Author: Mark Ciampa
Imagine that you were the king or small nation hundreds of years ago. An enemy has grown angry with you and threatened to attack your castle and invade it. Your workers spend months building a moat around the castle and strengthening the castle walls by raising them. Your enemy can attack your castle and break through your defenses, allowing him to enter your castle. What should you do? Continue to prevent the enemy entering your castle by digging deeper moats. You could spend your resources instead on managing that invasion into your castle.
What would you do in this case?
Imagine your family and friends gathering at the home in the country where one your relatives lives for the holidays. Blue is a dog owned by a relative. Blue will be outside the house while the festivities continue. Everyone has been warned that Blue might try to get in, so make sure all doors are closed. Blue can get in if a child accidentally opens a door. What should you do? Keep the doors locked to stop Blue from entering the house. Instead, capture Blue and take him outside.
This is it:
Imagine that you have a major research paper due to a class. You mistakenly write the due date on your calendar for the next week. The paper is not due until you turn it in. Late assignments will not be accepted. What do you do? You can record the due date in your calendar, and make notes to remind you when the research paper is due. To ensure the highest grade possible, you can work hard on the remaining assignments.
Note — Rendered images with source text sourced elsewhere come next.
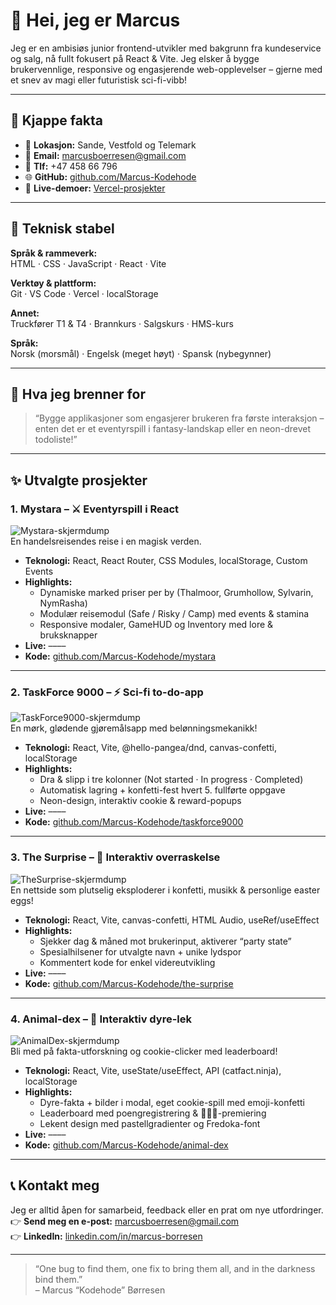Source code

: # 👋 Hei, jeg er Marcus

Jeg er en ambisiøs junior frontend-utvikler med bakgrunn fra kundeservice og salg, nå fullt fokusert på React & Vite. Jeg elsker å bygge brukervennlige, responsive og engasjerende web-opplevelser – gjerne med et snev av magi eller futuristisk sci-fi-vibb!

---

## 🚀 Kjappe fakta

- 📍 **Lokasjon:** Sande, Vestfold og Telemark  
- 📧 **Email:** marcusboerresen@gmail.com  
- 📱 **Tlf:** +47 458 66 796  
- 🌐 **GitHub:** [github.com/Marcus-Kodehode](https://github.com/Marcus-Kodehode)  
- 🚀 **Live-demoer:** [Vercel-prosjekter](https://vercel.com/marcus-boerresens-projects)

---

## 🔧 Teknisk stabel

**Språk & rammeverk:**  
HTML · CSS · JavaScript · React · Vite

**Verktøy & plattform:**  
Git · VS Code · Vercel · localStorage

**Annet:**  
Truckfører T1 & T4 · Brannkurs · Salgskurs · HMS-kurs

**Språk:**  
Norsk (morsmål) · Engelsk (meget høyt) · Spansk (nybegynner)

---

## 🎯 Hva jeg brenner for

> “Bygge applikasjoner som engasjerer brukeren fra første interaksjon – enten det er et eventyrspill i fantasy-landskap eller en neon-drevet todoliste!”

---

## ✨ Utvalgte prosjekter

### 1. Mystara – ⚔️ Eventyrspill i React  
![Mystara-skjermdump](https://raw.githubusercontent.com/Marcus-Kodehode/mystara/main/screenshot.png)  
En handelsreisendes reise i en magisk verden.  
- **Teknologi:** React, React Router, CSS Modules, localStorage, Custom Events  
- **Highlights:**  
  - Dynamiske marked priser per by (Thalmoor, Grumhollow, Sylvarin, NymRasha)  
  - Modulær reisemodul (Safe / Risky / Camp) med events & stamina  
  - Responsive modaler, GameHUD og Inventory med lore & bruksknapper  
- **Live:** ––––  
- **Kode:** [github.com/Marcus-Kodehode/mystara](https://github.com/Marcus-Kodehode/mystara)

---

### 2. TaskForce 9000 – ⚡ Sci-fi to-do-app  
![TaskForce9000-skjermdump](https://raw.githubusercontent.com/Marcus-Kodehode/taskforce9000/main/screenshot.png)  
En mørk, glødende gjøremålsapp med belønningsmekanikk!  
- **Teknologi:** React, Vite, @hello-pangea/dnd, canvas-confetti, localStorage  
- **Highlights:**  
  - Dra & slipp i tre kolonner (Not started · In progress · Completed)  
  - Automatisk lagring + konfetti-fest hvert 5. fullførte oppgave  
  - Neon-design, interaktiv cookie & reward-popups  
- **Live:** ––––  
- **Kode:** [github.com/Marcus-Kodehode/taskforce9000](https://github.com/Marcus-Kodehode/taskforce9000)

---

### 3. The Surprise – 🎊 Interaktiv overraskelse  
![TheSurprise-skjermdump](https://raw.githubusercontent.com/Marcus-Kodehode/the-surprise/main/screenshot.png)  
En nettside som plutselig eksploderer i konfetti, musikk & personlige easter eggs!  
- **Teknologi:** React, Vite, canvas-confetti, HTML Audio, useRef/useEffect  
- **Highlights:**  
  - Sjekker dag & måned mot brukerinput, aktiverer “party state”  
  - Spesialhilsener for utvalgte navn + unike lydspor  
  - Kommentert kode for enkel videreutvikling  
- **Live:** ––––  
- **Kode:** [github.com/Marcus-Kodehode/the-surprise](https://github.com/Marcus-Kodehode/the-surprise)

---

### 4. Animal-dex – 🐾 Interaktiv dyre-lek  
![AnimalDex-skjermdump](https://raw.githubusercontent.com/Marcus-Kodehode/animal-dex/main/screenshot.png)  
Bli med på fakta-utforskning og cookie-clicker med leaderboard!  
- **Teknologi:** React, Vite, useState/useEffect, API (catfact.ninja), localStorage  
- **Highlights:**  
  - Dyre-fakta + bilder i modal, eget cookie-spill med emoji-konfetti  
  - Leaderboard med poengregistrering & 🥇🥈🥉-premiering  
  - Lekent design med pastellgradienter og Fredoka-font  
- **Live:** ––––  
- **Kode:** [github.com/Marcus-Kodehode/animal-dex](https://github.com/Marcus-Kodehode/animal-dex)

---

## 📞 Kontakt meg

Jeg er alltid åpen for samarbeid, feedback eller en prat om nye utfordringer.  
👉 **Send meg en e-post:** marcusboerresen@gmail.com  
👉 **LinkedIn:** [linkedin.com/in/marcus-borresen](https://www.linkedin.com/)  

---

> “One bug to find them, one fix to bring them all, and in the darkness bind them.”  
> – Marcus “Kodehode” Børresen  
<!--
**Marcus-Kodehode/Marcus-Kodehode** is a ✨ _special_ ✨ repository because its `README.md` (this file) appears on your GitHub profile.

Here are some ideas to get you started:

- 🔭 I’m currently working on ...
- 🌱 I’m currently learning ...
- 👯 I’m looking to collaborate on ...
- 🤔 I’m looking for help with ...
- 💬 Ask me about ...
- 📫 How to reach me: ...
- 😄 Pronouns: ...
- ⚡ Fun fact: ...
-->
How can you prevent or manage the situation?
These examples show that preventing something bad from happening -a king attacking, a dog entering the house, forgetting when a paper due -is very different from dealing with the fact it has already occurred -the king is at the castle, the dog is inside the house, and a zero for the research paper. Once the bad event occurs, the focus shifts to managing it rather than putting resources into preventing it from happening again.
There is a growing chorus among security professionals that says our security approach must change. Instead of focusing on the prevention of attacks, we need to realize that attacks have already taken place and that our data is at the disposal of the attackers. We need to think about managing, not preventing.
However, prevention is not useless. Prevention continues to play a vital role. It simply means that we should not focus on preventing data loss, but how to manage it.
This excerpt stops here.